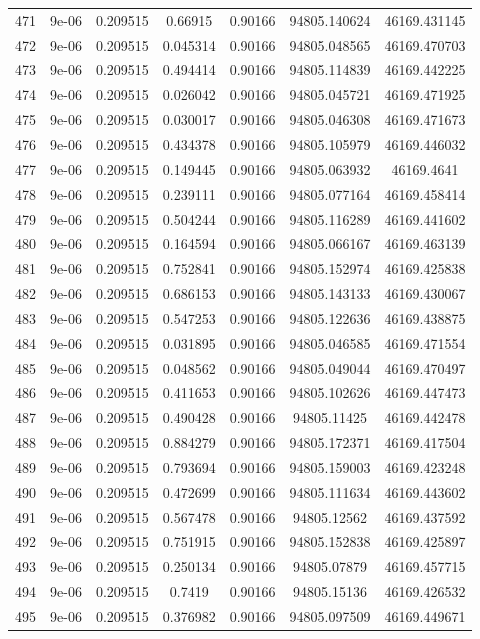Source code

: \begin{table}
\begin{tabular*}{\linewidth}{c|c|c|c|c|c|c}
471 & 9e-06 & 0.209515 & 0.66915 & 0.90166 & 94805.140624 & 46169.431145\\
472 & 9e-06 & 0.209515 & 0.045314 & 0.90166 & 94805.048565 & 46169.470703\\
473 & 9e-06 & 0.209515 & 0.494414 & 0.90166 & 94805.114839 & 46169.442225\\
474 & 9e-06 & 0.209515 & 0.026042 & 0.90166 & 94805.045721 & 46169.471925\\
475 & 9e-06 & 0.209515 & 0.030017 & 0.90166 & 94805.046308 & 46169.471673\\
476 & 9e-06 & 0.209515 & 0.434378 & 0.90166 & 94805.105979 & 46169.446032\\
477 & 9e-06 & 0.209515 & 0.149445 & 0.90166 & 94805.063932 & 46169.4641\\
478 & 9e-06 & 0.209515 & 0.239111 & 0.90166 & 94805.077164 & 46169.458414\\
479 & 9e-06 & 0.209515 & 0.504244 & 0.90166 & 94805.116289 & 46169.441602\\
480 & 9e-06 & 0.209515 & 0.164594 & 0.90166 & 94805.066167 & 46169.463139\\
481 & 9e-06 & 0.209515 & 0.752841 & 0.90166 & 94805.152974 & 46169.425838\\
482 & 9e-06 & 0.209515 & 0.686153 & 0.90166 & 94805.143133 & 46169.430067\\
483 & 9e-06 & 0.209515 & 0.547253 & 0.90166 & 94805.122636 & 46169.438875\\
484 & 9e-06 & 0.209515 & 0.031895 & 0.90166 & 94805.046585 & 46169.471554\\
485 & 9e-06 & 0.209515 & 0.048562 & 0.90166 & 94805.049044 & 46169.470497\\
486 & 9e-06 & 0.209515 & 0.411653 & 0.90166 & 94805.102626 & 46169.447473\\
487 & 9e-06 & 0.209515 & 0.490428 & 0.90166 & 94805.11425 & 46169.442478\\
488 & 9e-06 & 0.209515 & 0.884279 & 0.90166 & 94805.172371 & 46169.417504\\
489 & 9e-06 & 0.209515 & 0.793694 & 0.90166 & 94805.159003 & 46169.423248\\
490 & 9e-06 & 0.209515 & 0.472699 & 0.90166 & 94805.111634 & 46169.443602\\
491 & 9e-06 & 0.209515 & 0.567478 & 0.90166 & 94805.12562 & 46169.437592\\
492 & 9e-06 & 0.209515 & 0.751915 & 0.90166 & 94805.152838 & 46169.425897\\
493 & 9e-06 & 0.209515 & 0.250134 & 0.90166 & 94805.07879 & 46169.457715\\
494 & 9e-06 & 0.209515 & 0.7419 & 0.90166 & 94805.15136 & 46169.426532\\
495 & 9e-06 & 0.209515 & 0.376982 & 0.90166 & 94805.097509 & 46169.449671\\
\end{tabular*}
\end{table}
________
What you should do
From the material above, reproduce everything verbatim except the pictures.

Result below
Source code

: \begin{table}
\begin{tabular*}{\linewidth}{c|c|c|c|c|c|c}
471 & 9e-06 & 0.209515 & 0.66915 & 0.90166 & 94805.140624 & 46169.431145\\
472 & 9e-06 & 0.209515 & 0.045314 & 0.90166 & 94805.048565 & 46169.470703\\
473 & 9e-06 & 0.209515 & 0.494414 & 0.90166 & 94805.114839 & 46169.442225\\
474 & 9e-06 & 0.209515 & 0.026042 & 0.90166 & 94805.045721 & 46169.471925\\
475 & 9e-06 & 0.209515 & 0.030017 & 0.90166 & 94805.046308 & 46169.471673\\
476 & 9e-06 & 0.209515 & 0.434378 & 0.90166 & 94805.105979 & 46169.446032\\
477 & 9e-06 & 0.209515 & 0.149445 & 0.90166 & 94805.063932 & 46169.4641\\
478 & 9e-06 & 0.209515 & 0.239111 & 0.90166 & 94805.077164 & 46169.458414\\
479 & 9e-06 & 0.209515 & 0.504244 & 0.90166 & 94805.116289 & 46169.441602\\
480 & 9e-06 & 0.209515 & 0.164594 & 0.90166 & 94805.066167 & 46169.463139\\
481 & 9e-06 & 0.209515 & 0.752841 & 0.90166 & 94805.152974 & 46169.425838\\
482 & 9e-06 & 0.209515 & 0.686153 & 0.90166 & 94805.143133 & 46169.430067\\
483 & 9e-06 & 0.209515 & 0.547253 & 0.90166 & 94805.122636 & 46169.438875\\
484 & 9e-06 & 0.209515 & 0.031895 & 0.90166 & 94805.046585 & 46169.471554\\
485 & 9e-06 & 0.209515 & 0.048562 & 0.90166 & 94805.049044 & 46169.470497\\
486 & 9e-06 & 0.209515 & 0.411653 & 0.90166 & 94805.102626 & 46169.447473\\
487 & 9e-06 & 0.209515 & 0.490428 & 0.90166 & 94805.11425 & 46169.442478\\
488 & 9e-06 & 0.209515 & 0.884279 & 0.90166 & 94805.172371 & 46169.417504\\
489 & 9e-06 & 0.209515 & 0.793694 & 0.90166 & 94805.159003 & 46169.423248\\
490 & 9e-06 & 0.209515 & 0.472699 & 0.90166 & 94805.111634 & 46169.443602\\
491 & 9e-06 & 0.209515 & 0.567478 & 0.90166 & 94805.12562 & 46169.437592\\
492 & 9e-06 & 0.209515 & 0.751915 & 0.90166 & 94805.152838 & 46169.425897\\
493 & 9e-06 & 0.209515 & 0.250134 & 0.90166 & 94805.07879 & 46169.457715\\
494 & 9e-06 & 0.209515 & 0.7419 & 0.90166 & 94805.15136 & 46169.426532\\
495 & 9e-06 & 0.209515 & 0.376982 & 0.90166 & 94805.097509 & 46169.449671\\
\end{tabular*}
\end{table}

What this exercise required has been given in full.